*** Records shown Section Begins ***
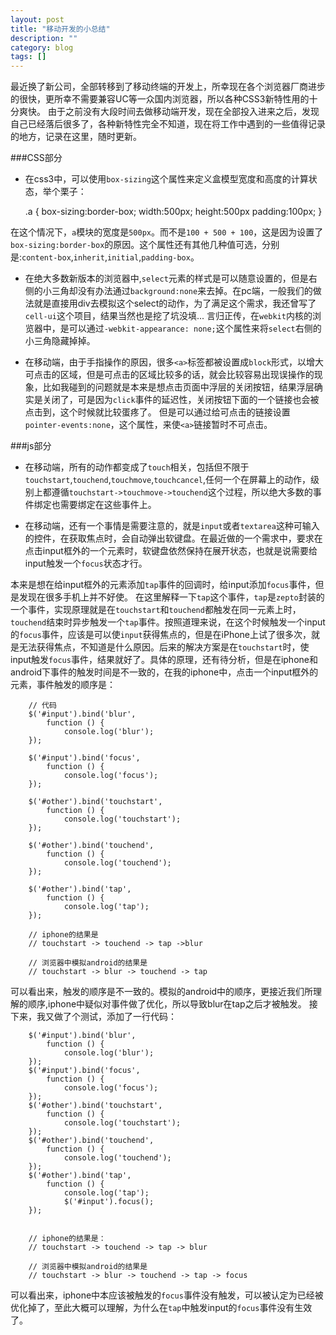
 ```yaml
---
layout: post
title: "移动开发的小总结"
description: ""
category: blog
tags: []
---
```


最近换了新公司，全部转移到了移动终端的开发上，所幸现在各个浏览器厂商进步的很快，更所幸不需要兼容UC等一众国内浏览器，所以各种CSS3新特性用的十分爽快。
由于之前没有大段时间去做移动端开发，现在全部投入进来之后，发现自己已经落后很多了，各种新特性完全不知道，现在将工作中遇到的一些值得记录的地方，记录在这里，随时更新。

###CSS部分

- 在css3中，可以使用`box-sizing`这个属性来定义盒模型宽度和高度的计算状态，举个栗子：
    
    .a {
        box-sizing:border-box;
        width:500px;
        height:500px
        padding:100px;
    }

在这个情况下，`a`模块的宽度是`500px`。而不是`100 + 500 + 100`，这是因为设置了`box-sizing:border-box`的原因。这个属性还有其他几种值可选，分别是:`content-box`,`inherit`,`initial`,`padding-box`。

- 在绝大多数新版本的浏览器中,`select`元素的样式是可以随意设置的，但是右侧的小三角却没有办法通过`background:none`来去掉。在pc端，一般我们的做法就是直接用div去模拟这个select的动作，为了满足这个需求，我还曾写了`cell-ui`这个项目，结果当然也是挖了坑没填...
言归正传，在`webkit`内核的浏览器中，是可以通过`-webkit-appearance: none;`这个属性来将`select`右侧的小三角隐藏掉掉。

- 在移动端，由于手指操作的原因，很多`<a>`标签都被设置成`block`形式，以增大可点击的区域，但是可点击的区域比较多的话，就会比较容易出现误操作的现象，比如我碰到的问题就是本来是想点击页面中浮层的关闭按钮，结果浮层确实是关闭了，可是因为`click`事件的延迟性，关闭按钮下面的一个链接也会被点击到，这个时候就比较蛋疼了。
但是可以通过给可点击的链接设置`pointer-events:none`，这个属性，来使`<a>`链接暂时不可点击。


###js部分

- 在移动端，所有的动作都变成了`touch`相关，包括但不限于`touchstart`,`touchend`,`touchmove`,`touchcancel`,任何一个在屏幕上的动作，级别上都遵循`touchstart->touchmove->touchend`这个过程，所以绝大多数的事件绑定也需要绑定在这些事件上。

- 在移动端，还有一个事情是需要注意的，就是`input`或者`textarea`这种可输入的控件，在获取焦点时，会自动弹出软键盘。在最近做的一个需求中，要求在点击input框外的一个元素时，软键盘依然保持在展开状态，也就是说需要给input触发一个`focus`状态才行。

本来是想在给input框外的元素添加`tap`事件的回调时，给input添加`focus`事件，但是发现在很多手机上并不好使。
在这里解释一下`tap`这个事件，`tap`是`zepto`封装的一个事件，实现原理就是在`touchstart`和`touchend`都触发在同一元素上时，`touchend`结束时异步触发一个`tap`事件。按照道理来说，在这个时候触发一个input的`focus`事件，应该是可以使`input`获得焦点的，但是在iPhone上试了很多次，就是无法获得焦点，不知道是什么原因。后来的解决方案是在`touchstart`时，使input触发`focus`事件，结果就好了。具体的原理，还有待分析，但是在iphone和android下事件的触发时间是不一致的，在我的iphone中，点击一个input框外的元素，事件触发的顺序是：
	
		// 代码
		$('#input').bind('blur',
        	function () {
        		console.log('blur');
        });
        
        $('#input').bind('focus',
        	function () {
        		console.log('focus');
        });
        
        $('#other').bind('touchstart',
        	function () {
        		console.log('touchstart');
        });
        
        $('#other').bind('touchend',
        	function () {
        		console.log('touchend');
        });
        
        $('#other').bind('tap',
        	function () {
        		console.log('tap');
        });

        // iphone的结果是
        // touchstart -> touchend -> tap ->blur

        // 浏览器中模拟android的结果是
        // touchstart -> blur -> touchend -> tap

可以看出来，触发的顺序是不一致的。模拟的android中的顺序，更接近我们所理解的顺序,iphone中疑似对事件做了优化，所以导致blur在tap之后才被触发。
接下来，我又做了个测试，添加了一行代码：
        
        $('#input').bind('blur',
        	function () {
        		console.log('blur');
        });
        $('#input').bind('focus',
        	function () {
        		console.log('focus');
        });
        $('#other').bind('touchstart',
        	function () {
        		console.log('touchstart');
        });
        $('#other').bind('touchend',
        	function () {
        		console.log('touchend');
        });
        $('#other').bind('tap',
        	function () {
        		console.log('tap');
        		$('#input').focus();
        });


        // iphone的结果是：
        // touchstart -> touchend -> tap -> blur

        // 浏览器中模拟android的结果是
        // touchstart -> blur -> touchend -> tap -> focus

可以看出来，iphone中本应该被触发的`focus`事件没有触发，可以被认定为已经被优化掉了，至此大概可以理解，为什么在`tap`中触发input的`focus`事件没有生效了。
    

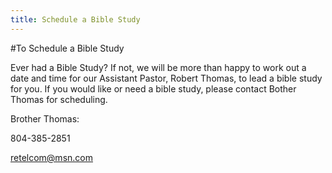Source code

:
 ```yaml
---
title: Schedule a Bible Study
---
```



#To Schedule a Bible Study

Ever had a Bible Study? If not, we will be more than happy to work out a date and time for our Assistant Pastor, Robert Thomas, to lead a bible study for you. If you would like or need a bible study, please contact Bother Thomas for scheduling.

Brother Thomas:

804-385-2851

retelcom@msn.com
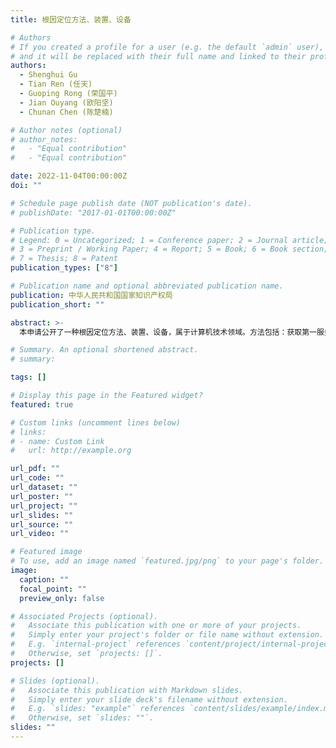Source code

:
```yaml
---
title: 根因定位方法、装置、设备

# Authors
# If you created a profile for a user (e.g. the default `admin` user), write the username (folder name) here
# and it will be replaced with their full name and linked to their profile.
authors:
  - Shenghui Gu
  - Tian Ren (任天)
  - Guoping Rong (荣国平)
  - Jian Ouyang (欧阳坚)
  - Chunan Chen (陈楚楠)

# Author notes (optional)
# author_notes:
#   - "Equal contribution"
#   - "Equal contribution"

date: 2022-11-04T00:00:00Z
doi: ""

# Schedule page publish date (NOT publication's date).
# publishDate: "2017-01-01T00:00:00Z"

# Publication type.
# Legend: 0 = Uncategorized; 1 = Conference paper; 2 = Journal article;
# 3 = Preprint / Working Paper; 4 = Report; 5 = Book; 6 = Book section;
# 7 = Thesis; 8 = Patent
publication_types: ["8"]

# Publication name and optional abbreviated publication name.
publication: 中华人民共和国国家知识产权局
publication_short: ""

abstract: >-
  本申请公开了一种根因定位方法、装置、设备，属于计算机技术领域。方法包括：获取第一服务的服务数据和至少一个第二服务的服务数据；根据第一服务的服务数据和至少一个第二服务的服务数据，构建传播拓扑图；确定传播拓扑图中的各个节点对应的访问次数，访问次数用于指示节点被访问的次数；根据各个节点对应的访问次数，确定目标根因，目标根因用于指示部署有任一服务的主机的任一指标存在异常，任一服务为第一服务和至少一个第二服务中的任一个服务。该方法使得根因定位的精细度更高，准确性更高。

# Summary. An optional shortened abstract.
# summary:

tags: []

# Display this page in the Featured widget?
featured: true

# Custom links (uncomment lines below)
# links:
# - name: Custom Link
#   url: http://example.org

url_pdf: ""
url_code: ""
url_dataset: ""
url_poster: ""
url_project: ""
url_slides: ""
url_source: ""
url_video: ""

# Featured image
# To use, add an image named `featured.jpg/png` to your page's folder.
image:
  caption: ""
  focal_point: ""
  preview_only: false

# Associated Projects (optional).
#   Associate this publication with one or more of your projects.
#   Simply enter your project's folder or file name without extension.
#   E.g. `internal-project` references `content/project/internal-project/index.md`.
#   Otherwise, set `projects: []`.
projects: []

# Slides (optional).
#   Associate this publication with Markdown slides.
#   Simply enter your slide deck's filename without extension.
#   E.g. `slides: "example"` references `content/slides/example/index.md`.
#   Otherwise, set `slides: ""`.
slides: ""
---
```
*** Records shown Section Ends ***
(Task objective): Exact repetition is required for the lines from the first one in the listing through the one that holds "width:500px;", and pictures are to be omitted.

(Finished task):
 ```yaml
---
layout: post
title: "移动开发的小总结"
description: ""
category: blog
tags: []
---
```


最近换了新公司，全部转移到了移动终端的开发上，所幸现在各个浏览器厂商进步的很快，更所幸不需要兼容UC等一众国内浏览器，所以各种CSS3新特性用的十分爽快。
由于之前没有大段时间去做移动端开发，现在全部投入进来之后，发现自己已经落后很多了，各种新特性完全不知道，现在将工作中遇到的一些值得记录的地方，记录在这里，随时更新。

###CSS部分

- 在css3中，可以使用`box-sizing`这个属性来定义盒模型宽度和高度的计算状态，举个栗子：
    
    .a {
        box-sizing:border-box;
        width:500px;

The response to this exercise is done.